(Saved data entries)
------
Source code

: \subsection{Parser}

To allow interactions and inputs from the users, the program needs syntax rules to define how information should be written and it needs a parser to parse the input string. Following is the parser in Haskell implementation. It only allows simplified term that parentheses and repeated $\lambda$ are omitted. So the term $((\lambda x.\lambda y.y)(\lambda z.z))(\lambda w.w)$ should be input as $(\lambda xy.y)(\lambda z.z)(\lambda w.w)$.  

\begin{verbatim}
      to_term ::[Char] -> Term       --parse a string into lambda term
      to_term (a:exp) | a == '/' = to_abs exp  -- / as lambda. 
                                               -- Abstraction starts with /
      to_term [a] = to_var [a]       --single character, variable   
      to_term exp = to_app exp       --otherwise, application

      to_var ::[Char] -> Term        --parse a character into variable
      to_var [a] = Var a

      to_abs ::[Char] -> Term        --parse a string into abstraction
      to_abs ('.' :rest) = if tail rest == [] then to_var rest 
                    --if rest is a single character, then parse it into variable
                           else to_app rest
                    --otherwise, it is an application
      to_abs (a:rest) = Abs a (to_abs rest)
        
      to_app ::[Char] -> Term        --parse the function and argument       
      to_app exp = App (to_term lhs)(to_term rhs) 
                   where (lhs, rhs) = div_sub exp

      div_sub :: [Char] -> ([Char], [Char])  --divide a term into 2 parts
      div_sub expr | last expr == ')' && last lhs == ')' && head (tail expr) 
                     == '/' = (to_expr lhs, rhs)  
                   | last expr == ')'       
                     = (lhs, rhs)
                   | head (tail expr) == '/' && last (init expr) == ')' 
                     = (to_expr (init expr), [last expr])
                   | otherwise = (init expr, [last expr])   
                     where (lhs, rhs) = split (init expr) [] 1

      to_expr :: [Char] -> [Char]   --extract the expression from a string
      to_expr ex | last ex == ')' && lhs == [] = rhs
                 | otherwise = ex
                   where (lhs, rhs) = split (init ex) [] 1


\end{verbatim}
------
**Exercise details**
The lines above, from the start of the records through the one containing "to_term (a:exp) |", are to be printed exactly, and nothing else is to be included.

**Output of the exercise**
Source code

: \subsection{Parser}

To allow interactions and inputs from the users, the program needs syntax rules to define how information should be written and it needs a parser to parse the input string. Following is the parser in Haskell implementation. It only allows simplified term that parentheses and repeated $\lambda$ are omitted. So the term $((\lambda x.\lambda y.y)(\lambda z.z))(\lambda w.w)$ should be input as $(\lambda xy.y)(\lambda z.z)(\lambda w.w)$.  

\begin{verbatim}
      to_term ::[Char] -> Term       --parse a string into lambda term
      to_term (a:exp) | a == '/' = to_abs exp  -- / as lambda. 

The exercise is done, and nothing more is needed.